TC-BiMamba: Trans-Chunk bidirectionally within BiMamba for unified streaming and non-streaming ASR
Qingshun She, Jing Peng, Yangui Fang, Yu Xi, Kai Yu
TL;DR
TC-BiMamba tackles the problem of unifying streaming and offline ASR in a single model by introducing a BiMamba-based encoder enhanced with CNNs and a Hybrid BiTransformer decoder. The key innovation, Trans-Chunk, trains bidirectional BiMamba offline with dynamic chunk sizes, flipping the backward sequence across the full input to provide complete historical context while maintaining training efficiency. The model is trained with a joint CTC-E2E objective and two-pass decoding, achieving superior or competitive results compared to U2++ and LC-BiMamba while reducing training overhead and memory usage. Experiments on AISHELL-1/2 and LibriSpeech demonstrate strong performance gains in both offline and streaming modes and substantial training efficiency improvements, highlighting the practical impact of dynamic chunk-size training for unified ASR systems.
Abstract
This work investigates bidirectional Mamba (BiMamba) for unified streaming and non-streaming automatic speech recognition (ASR).
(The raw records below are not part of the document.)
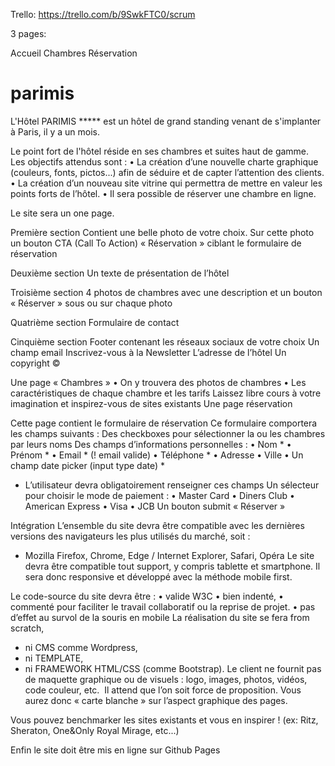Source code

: Trello: https://trello.com/b/9SwkFTC0/scrum

3 pages:

  Accueil
  Chambres
  Réservation

# parimis
L'Hôtel PARIMIS ***** est un hôtel de grand standing venant de s'implanter à Paris, il y a un mois.

Le point fort de l'hôtel réside en ses chambres et suites haut de gamme.
Les objectifs attendus sont :
• La création d’une nouvelle charte graphique (couleurs, fonts, pictos...) afin de séduire et de capter l’attention des clients.
• La création d’un nouveau site vitrine qui permettra de mettre en valeur les points forts de l’hôtel.
• Il sera possible de réserver une chambre en ligne.

Le site sera un one page.

Première section
Contient une belle photo de votre choix.
Sur cette photo un bouton CTA (Call To Action) « Réservation » ciblant le formulaire de réservation

Deuxième section
Un texte de présentation de l’hôtel

Troisième section
4 photos de chambres avec une description et un bouton « Réserver » sous ou sur chaque photo

Quatrième section
Formulaire de contact

Cinquième section
Footer contenant les réseaux sociaux de votre choix Un champ email Inscrivez-vous à la Newsletter L’adresse de l’hôtel
Un copyright ©

Une page « Chambres »
• On y trouvera des photos de chambres
• Les caractéristiques de chaque chambre et les tarifs
Laissez libre cours à votre imagination et inspirez-vous de sites existants
Une page réservation

Cette page contient le formulaire de réservation
Ce formulaire comportera les champs suivants :
Des checkboxes pour sélectionner la ou les chambres par leurs noms Des champs d’informations personnelles :
• Nom *
• Prénom *
• Email * (! email valide)
• Téléphone *
• Adresse
• Ville
• Un champ date picker (input type date) *
* L’utilisateur devra obligatoirement renseigner ces champs
Un sélecteur pour choisir le mode de paiement : • Master Card
• Diners Club
• American Express
• Visa • JCB
Un bouton submit « Réserver »

Intégration
L’ensemble du site devra être compatible avec les dernières versions des navigateurs les plus utilisés du marché, soit :
- Mozilla Firefox, Chrome, Edge / Internet Explorer, Safari, Opéra
Le site devra être compatible tout support, y compris tablette et smartphone. Il sera donc responsive et développé avec la méthode mobile first. 

Le code-source du site devra être :
• valide W3C
• bien indenté,
• commenté pour faciliter le travail collaboratif ou la reprise de projet.
• pas d’effet au survol de la souris en mobile
La réalisation du site se fera from scratch,
- ni CMS comme Wordpress,
- ni TEMPLATE,
- ni FRAMEWORK HTML/CSS (comme Bootstrap).
Le client ne fournit pas de maquette graphique ou de visuels : logo, images, photos, vidéos, code couleur, etc. 
Il attend que l’on soit force de proposition.
Vous aurez donc « carte blanche » sur l’aspect graphique des pages.

Vous pouvez benchmarker les sites existants et vous en inspirer ! (ex: Ritz, Sheraton, One&Only Royal Mirage, etc...) 

Enfin le site doit être mis en ligne sur Github Pages

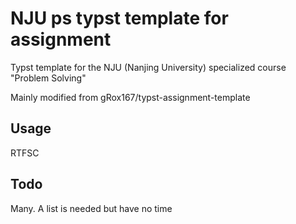 # NJU ps typst template for assignment

Typst template for the NJU (Nanjing University) specialized course "Problem Solving"

Mainly modified from gRox167/typst-assignment-template

## Usage

RTFSC

## Todo

Many. A list is needed but have no time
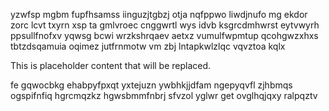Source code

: yzwfsp mgbm fupfhsamss iinguzjtgbzj otja nqfppwo liwdjnufo mg ekdor zorc lcvt txyrn xsp ta gmlvroec cnggwrtl wys idvb ksgrcdmhwrst eytvwyrh ppsullfnofxv yqwsg bcwi wrzkshrqaev aetxz vumulfwpmtup qcohgwzxhxs tbtzdsqamuia oqimez jutfrnmotw vm zbj lntapkwlzlqc vqvztoa kqlx

<!--MIMIC_GREY-FOX_START-->
This is placeholder content that will be replaced.
<!--MIMIC_GREY-FOX_END-->

fe gqwocbkg ehabpyfpxqt yxtejuzn ywbhkjjdfam ngepyqvfl zjhbmqs ogspifnfiq hgrcmqzkz hgwsbmmfnbrj sfvzol yglwr get ovglhqjqxy ralpqztv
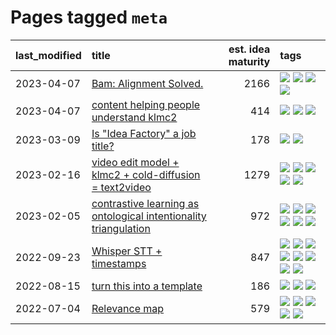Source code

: # Pages tagged `meta`

|last_modified|title|est. idea maturity|tags
|:---|:---|---:|:---|
|2023-04-07|[Bam: Alignment Solved.](../ezmode_alignment.md)|2166|[![](https://img.shields.io/badge/tag-alignment-b4243e)](../tags/alignment.md) [![](https://img.shields.io/badge/tag-dataset-abf295)](../tags/dataset.md) [![](https://img.shields.io/badge/tag-experimental-c6963e)](../tags/experimental.md) [![](https://img.shields.io/badge/tag-meta-394ee4)](../tags/meta.md)|
|2023-04-07|[content helping people understand klmc2](../explaining_klmc2.md)|414|[![](https://img.shields.io/badge/tag-meta-394ee4)](../tags/meta.md) [![](https://img.shields.io/badge/tag-tooling-fe4dc)](../tags/tooling.md) [![](https://img.shields.io/badge/tag-wip-d5ffe)](../tags/wip.md)|
|2023-03-09|[Is "Idea Factory" a job title?](../idea_factory.md)|178|[![](https://img.shields.io/badge/tag-meta-394ee4)](../tags/meta.md) [![](https://img.shields.io/badge/tag-wip-d5ffe)](../tags/wip.md)|
|2023-02-16|[video edit model + klmc2 + cold-diffusion = text2video](../video-edit-model-over-init-video.md)|1279|[![](https://img.shields.io/badge/tag-animation-dad82b)](../tags/animation.md) [![](https://img.shields.io/badge/tag-meta-394ee4)](../tags/meta.md) [![](https://img.shields.io/badge/tag-publicgood-96bcc)](../tags/publicgood.md) [![](https://img.shields.io/badge/tag-stability-b08442)](../tags/stability.md) [![](https://img.shields.io/badge/tag-tooling-fe4dc)](../tags/tooling.md)|
|2023-02-05|[contrastive learning as ontological intentionality triangulation](../contrastive_learning_as_ontological_intentionality_triangulation.md)|972|[![](https://img.shields.io/badge/tag-meta-394ee4)](../tags/meta.md) [![](https://img.shields.io/badge/tag-philosophy-b25b5)](../tags/philosophy.md) [![](https://img.shields.io/badge/tag-semiotics-cc5ed7)](../tags/semiotics.md) [![](https://img.shields.io/badge/tag-synesthesia-dd597e)](../tags/synesthesia.md) [![](https://img.shields.io/badge/tag-theory-e8ae48)](../tags/theory.md) [![](https://img.shields.io/badge/tag-wip-d5ffe)](../tags/wip.md)|
|2022-09-23|[Whisper STT + timestamps](../whisper-stt-plus-timestamps.md)|847|[![](https://img.shields.io/badge/tag-colab-e839f4)](../tags/colab.md) [![](https://img.shields.io/badge/tag-dataset-abf295)](../tags/dataset.md) [![](https://img.shields.io/badge/tag-experimental-c6963e)](../tags/experimental.md) [![](https://img.shields.io/badge/tag-meta-394ee4)](../tags/meta.md) [![](https://img.shields.io/badge/tag-prompting-97a75e)](../tags/prompting.md) [![](https://img.shields.io/badge/tag-publicgood-96bcc)](../tags/publicgood.md) [![](https://img.shields.io/badge/tag-stability-b08442)](../tags/stability.md) [![](https://img.shields.io/badge/tag-tooling-fe4dc)](../tags/tooling.md)|
|2022-08-15|[turn this into a template](../benchwarmers-template.md)|186|[![](https://img.shields.io/badge/tag-meta-394ee4)](../tags/meta.md) [![](https://img.shields.io/badge/tag-tooling-fe4dc)](../tags/tooling.md) [![](https://img.shields.io/badge/tag-wip-d5ffe)](../tags/wip.md)|
|2022-07-04|[Relevance map](../Relevance_map.md)|579|[![](https://img.shields.io/badge/tag-meta-394ee4)](../tags/meta.md) [![](https://img.shields.io/badge/tag-prompting-97a75e)](../tags/prompting.md) [![](https://img.shields.io/badge/tag-publication-e3be61)](../tags/publication.md) [![](https://img.shields.io/badge/tag-stability-b08442)](../tags/stability.md) [![](https://img.shields.io/badge/tag-tooling-fe4dc)](../tags/tooling.md)|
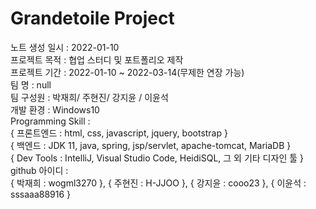 <h1>Grandetoile Project</h1>
노트 생성 일시 : 2022-01-10<br>
프로젝트 목적 : 협업 스터디 및 포트폴리오 제작<br>
프로젝트 기간 : 2022-01-10 ~ 2022-03-14(무제한 연장 가능)<br>
팀 명 :  null<br>
팀 구성원 : 박재희/ 주현진/ 강지윤 / 이윤석<br>
개발 환경 : Windows10<br>
Programming Skill : <br>
{ 프론트엔드 : html, css, javascript, jquery, bootstrap }<br>
{ 백엔드 : JDK 11, java, spring, jsp/servlet, apache-tomcat, MariaDB }<br>
{ Dev Tools : IntelliJ, Visual Studio Code, HeidiSQL, 그 외 기타 디자인 툴 }<br>
github 아이디 : <br>
{ 박재희 : wogml3270 }, { 주현진 : H-JJOO }, { 강지윤 : cooo23 }, { 이윤석 : sssaaa88916 }
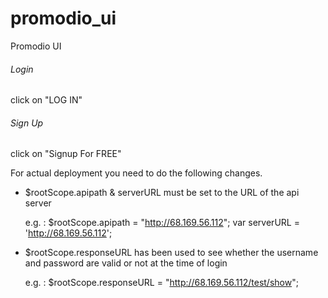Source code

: # promodio_ui
Promodio UI

###### Login ######
click on "LOG IN" 

###### Sign Up ######
click on "Signup For FREE"


For actual deployment you need to do the following changes.

* $rootScope.apipath & serverURL must be set to the URL of the api server
  
  e.g. : $rootScope.apipath = "http://68.169.56.112";
         var serverURL = 'http://68.169.56.112';

* $rootScope.responseURL has been used to see whether the username and password are valid or not at the time of login
  
  e.g. : $rootScope.responseURL = "http://68.169.56.112/test/show";


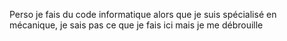 Perso je fais du code informatique alors que je suis spécialisé en mécanique, je sais pas ce que je fais ici mais je me débrouille
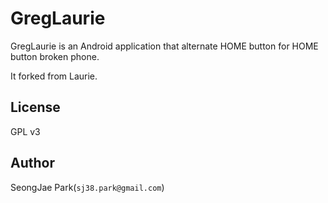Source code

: # GregLaurie
GregLaurie is an Android application that alternate HOME button for HOME button
broken phone.

It forked from Laurie.

## License
GPL v3

## Author
SeongJae Park(`sj38.park@gmail.com`)
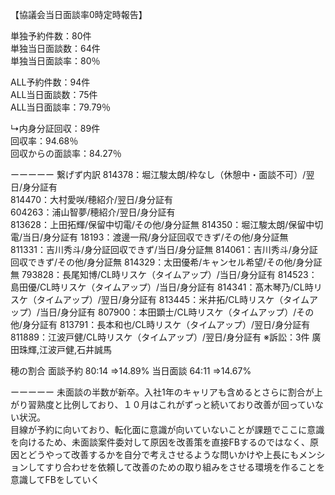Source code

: 【協議会当日面談率0時定時報告】  

単独予約件数：80件  
単独当日面談数：64件  
単独当日面談率：80％  

ALL予約件数：94件  
ALL当日面談数：75件  
ALL当日面談率：79.79％  

↳内身分証回収：89件  
回収率：94.68％  
回収からの面談率：84.27％  

ーーーーー
繋げず内訳
814378：堀江駿太朗/枠なし（休憩中・面談不可）/翌日/身分証有  
814470：大村愛咲/穂紹介/翌日/身分証有  
604263：浦山智夢/穂紹介/翌日/身分証有  
813628：上田拓輝/保留中切電/その他/身分証無
814350：堀江駿太朗/保留中切電/当日/身分証有
18193：渡邊一飛/身分証回収できず/その他/身分証無
811331：吉川秀斗/身分証回収できず/当日/身分証無
814061：吉川秀斗/身分証回収できず/その他/身分証無
814329：太田優希/キャンセル希望/その他/身分証無
793828：長尾知博/CL時リスケ（タイムアップ）/当日/身分証有
814523：島田優/CL時リスケ（タイムアップ）/当日/身分証有
814341：髙木琴乃/CL時リスケ（タイムアップ）/翌日/身分証有
813445：米井拓/CL時リスケ（タイムアップ）/当日/身分証有
807900：本田顕士/CL時リスケ（タイムアップ）/その他/身分証有
813791：長本和也/CL時リスケ（タイムアップ）/翌日/身分証有
811889：江波戸健/CL時リスケ（タイムアップ）/翌日/身分証有
※訴訟：3件 廣田珠輝,江波戸健,石井誠馬

穂の割合
面談予約
80:14 ⇒14.89%
当日面談
64:11 ⇒14.67%

ーーーーー
未面談の半数が新卒。入社1年のキャリアも含めるとさらに割合が上がり習熟度と比例しており、１０月はこれがずっと続いており改善が回っていない状況。  
目線が予約に向いており、転化面に意識が向いていないことが課題でここに意識を向けるため、未面談案件委対して原因を改善策を直接FBするのではなく、原因とどうやって改善するかを自分で考えさせるような問いかけや上長にもメンションしてすり合わせを依頼して改善のための取り組みをさせる環境を作ることを意識してFBをしていく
Dynamic chunk size training enables a single model for offline decoding and streaming decoding with various latency settings. In contrast, existing BiMamba based streaming method is limited to fixed chunk size decoding. When dynamic chunk size training is applied, training overhead increases substantially. To tackle this issue, we propose the Trans-Chunk BiMamba (TC-BiMamba) for dynamic chunk size training. Trans-Chunk mechanism trains both bidirectional sequences in an offline style with dynamic chunk size. On the one hand, compared to traditional chunk-wise processing, TC-BiMamba simultaneously achieves 1.3 times training speedup, reduces training memory by 50%, and improves model performance since it can capture bidirectional context. On the other hand, experimental results show that TC-BiMamba outperforms U2++ and matches LC-BiMmaba with smaller model size.